++++ LISTED RECORDS
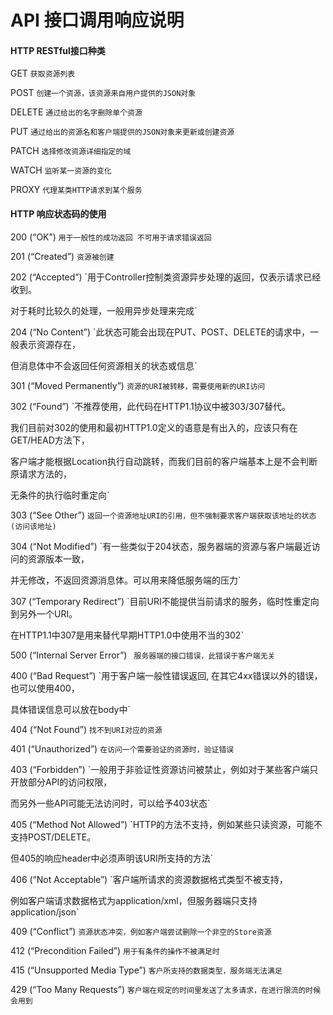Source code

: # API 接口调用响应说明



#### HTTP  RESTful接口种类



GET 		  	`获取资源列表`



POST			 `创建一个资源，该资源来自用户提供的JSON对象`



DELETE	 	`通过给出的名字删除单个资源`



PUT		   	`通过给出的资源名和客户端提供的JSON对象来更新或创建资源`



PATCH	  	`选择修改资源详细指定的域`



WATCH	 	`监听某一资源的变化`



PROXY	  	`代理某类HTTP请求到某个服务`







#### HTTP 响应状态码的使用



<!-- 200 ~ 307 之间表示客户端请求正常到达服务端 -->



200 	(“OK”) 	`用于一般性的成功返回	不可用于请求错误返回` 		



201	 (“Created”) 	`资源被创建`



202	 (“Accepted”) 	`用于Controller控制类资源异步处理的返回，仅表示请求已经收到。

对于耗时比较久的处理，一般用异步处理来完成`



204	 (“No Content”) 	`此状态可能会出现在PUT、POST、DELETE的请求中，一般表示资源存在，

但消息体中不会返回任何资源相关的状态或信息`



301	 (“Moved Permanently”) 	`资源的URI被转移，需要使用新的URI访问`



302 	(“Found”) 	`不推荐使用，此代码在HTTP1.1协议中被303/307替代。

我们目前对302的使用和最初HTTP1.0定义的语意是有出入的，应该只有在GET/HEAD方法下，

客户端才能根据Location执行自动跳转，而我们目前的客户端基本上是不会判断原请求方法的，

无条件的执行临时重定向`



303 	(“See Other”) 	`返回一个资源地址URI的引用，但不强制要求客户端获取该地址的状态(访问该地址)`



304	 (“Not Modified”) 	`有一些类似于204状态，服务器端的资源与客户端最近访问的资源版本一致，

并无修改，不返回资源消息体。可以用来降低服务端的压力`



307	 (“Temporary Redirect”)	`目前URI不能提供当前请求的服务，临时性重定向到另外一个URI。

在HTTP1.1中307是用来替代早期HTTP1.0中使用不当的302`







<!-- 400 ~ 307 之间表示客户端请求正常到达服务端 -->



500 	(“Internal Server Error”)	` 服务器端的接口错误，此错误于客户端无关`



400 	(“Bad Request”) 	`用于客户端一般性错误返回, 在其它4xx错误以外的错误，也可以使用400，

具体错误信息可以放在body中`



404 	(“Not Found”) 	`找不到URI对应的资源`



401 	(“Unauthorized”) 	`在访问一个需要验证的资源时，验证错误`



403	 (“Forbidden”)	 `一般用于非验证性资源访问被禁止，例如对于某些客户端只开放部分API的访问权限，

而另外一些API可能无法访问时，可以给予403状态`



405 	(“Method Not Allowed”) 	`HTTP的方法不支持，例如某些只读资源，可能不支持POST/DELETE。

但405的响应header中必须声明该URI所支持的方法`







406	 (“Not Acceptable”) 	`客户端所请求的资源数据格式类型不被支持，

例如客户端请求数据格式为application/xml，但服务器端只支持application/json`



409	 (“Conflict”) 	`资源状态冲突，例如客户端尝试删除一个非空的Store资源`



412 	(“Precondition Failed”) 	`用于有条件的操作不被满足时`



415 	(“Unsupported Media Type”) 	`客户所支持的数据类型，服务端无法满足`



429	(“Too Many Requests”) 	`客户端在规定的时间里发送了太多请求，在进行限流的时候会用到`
++++++++
++++ LISTED RECORDS
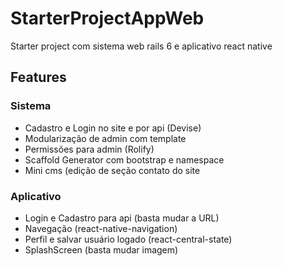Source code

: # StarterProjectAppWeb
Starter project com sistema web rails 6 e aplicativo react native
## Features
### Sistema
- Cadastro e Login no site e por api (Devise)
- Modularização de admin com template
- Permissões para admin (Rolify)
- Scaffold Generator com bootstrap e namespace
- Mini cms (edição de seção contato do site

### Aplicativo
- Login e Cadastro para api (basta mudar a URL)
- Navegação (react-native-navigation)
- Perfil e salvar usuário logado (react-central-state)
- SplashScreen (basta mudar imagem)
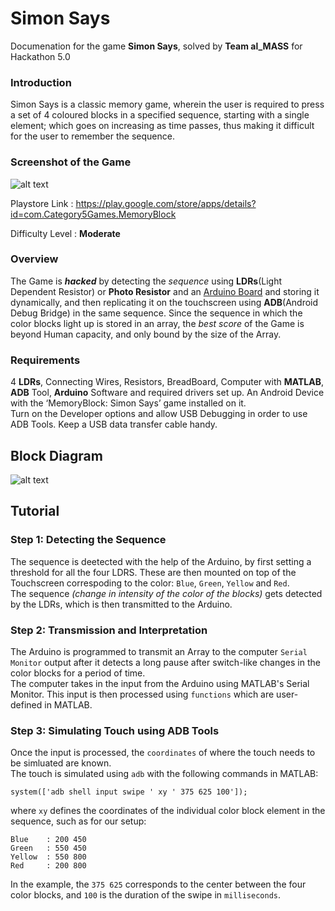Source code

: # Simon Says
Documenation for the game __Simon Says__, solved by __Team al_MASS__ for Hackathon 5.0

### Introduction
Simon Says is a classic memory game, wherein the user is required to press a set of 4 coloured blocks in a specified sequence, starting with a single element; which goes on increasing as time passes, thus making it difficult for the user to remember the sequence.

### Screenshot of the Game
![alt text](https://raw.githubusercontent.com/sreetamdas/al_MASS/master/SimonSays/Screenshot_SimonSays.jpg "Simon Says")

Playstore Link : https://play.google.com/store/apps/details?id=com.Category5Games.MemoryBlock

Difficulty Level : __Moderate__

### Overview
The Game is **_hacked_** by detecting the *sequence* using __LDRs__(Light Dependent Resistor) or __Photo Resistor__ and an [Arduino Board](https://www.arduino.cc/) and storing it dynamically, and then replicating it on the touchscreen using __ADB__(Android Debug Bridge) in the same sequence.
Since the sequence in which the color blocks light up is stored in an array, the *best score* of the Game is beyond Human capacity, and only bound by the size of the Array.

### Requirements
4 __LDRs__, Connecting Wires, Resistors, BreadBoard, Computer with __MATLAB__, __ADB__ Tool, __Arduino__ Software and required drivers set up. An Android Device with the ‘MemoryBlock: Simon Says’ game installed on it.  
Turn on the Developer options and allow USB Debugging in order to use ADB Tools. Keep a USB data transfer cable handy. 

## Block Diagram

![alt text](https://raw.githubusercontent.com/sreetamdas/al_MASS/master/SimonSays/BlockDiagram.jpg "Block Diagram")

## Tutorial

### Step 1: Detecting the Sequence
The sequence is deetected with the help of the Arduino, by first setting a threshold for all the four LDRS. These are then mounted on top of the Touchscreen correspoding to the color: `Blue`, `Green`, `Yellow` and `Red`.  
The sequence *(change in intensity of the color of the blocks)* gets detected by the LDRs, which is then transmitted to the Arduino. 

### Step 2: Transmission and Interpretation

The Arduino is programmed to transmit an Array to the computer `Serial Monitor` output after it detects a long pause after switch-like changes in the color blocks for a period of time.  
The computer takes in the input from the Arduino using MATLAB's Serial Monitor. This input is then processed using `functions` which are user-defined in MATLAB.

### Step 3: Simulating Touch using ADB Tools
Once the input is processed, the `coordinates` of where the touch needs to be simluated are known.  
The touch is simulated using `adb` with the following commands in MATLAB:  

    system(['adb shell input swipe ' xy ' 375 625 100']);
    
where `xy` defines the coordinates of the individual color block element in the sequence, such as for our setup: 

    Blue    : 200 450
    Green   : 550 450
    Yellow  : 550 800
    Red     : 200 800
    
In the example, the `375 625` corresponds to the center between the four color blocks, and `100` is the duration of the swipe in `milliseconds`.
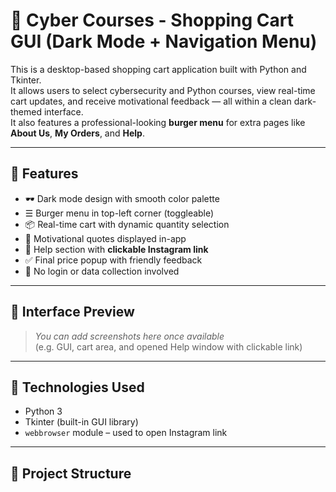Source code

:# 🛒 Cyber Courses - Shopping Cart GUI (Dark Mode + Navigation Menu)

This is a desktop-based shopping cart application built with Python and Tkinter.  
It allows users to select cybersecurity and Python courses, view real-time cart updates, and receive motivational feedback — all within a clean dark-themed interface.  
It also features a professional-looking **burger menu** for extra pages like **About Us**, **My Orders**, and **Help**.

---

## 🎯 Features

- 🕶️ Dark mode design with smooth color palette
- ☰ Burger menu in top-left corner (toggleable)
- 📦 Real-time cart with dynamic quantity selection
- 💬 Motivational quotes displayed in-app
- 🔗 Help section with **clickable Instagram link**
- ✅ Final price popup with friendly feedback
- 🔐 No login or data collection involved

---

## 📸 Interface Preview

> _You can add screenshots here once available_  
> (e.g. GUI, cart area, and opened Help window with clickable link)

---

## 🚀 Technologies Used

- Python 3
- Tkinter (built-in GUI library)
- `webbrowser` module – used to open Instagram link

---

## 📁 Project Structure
++++++++
Exactly the lines above from the one with "open Instagram link" to the one with "## 📁 Project Structure", both included, are to be quoted; leave the rest out.

- `webbrowser` module – used to open Instagram link

---

## 📁 Project Structure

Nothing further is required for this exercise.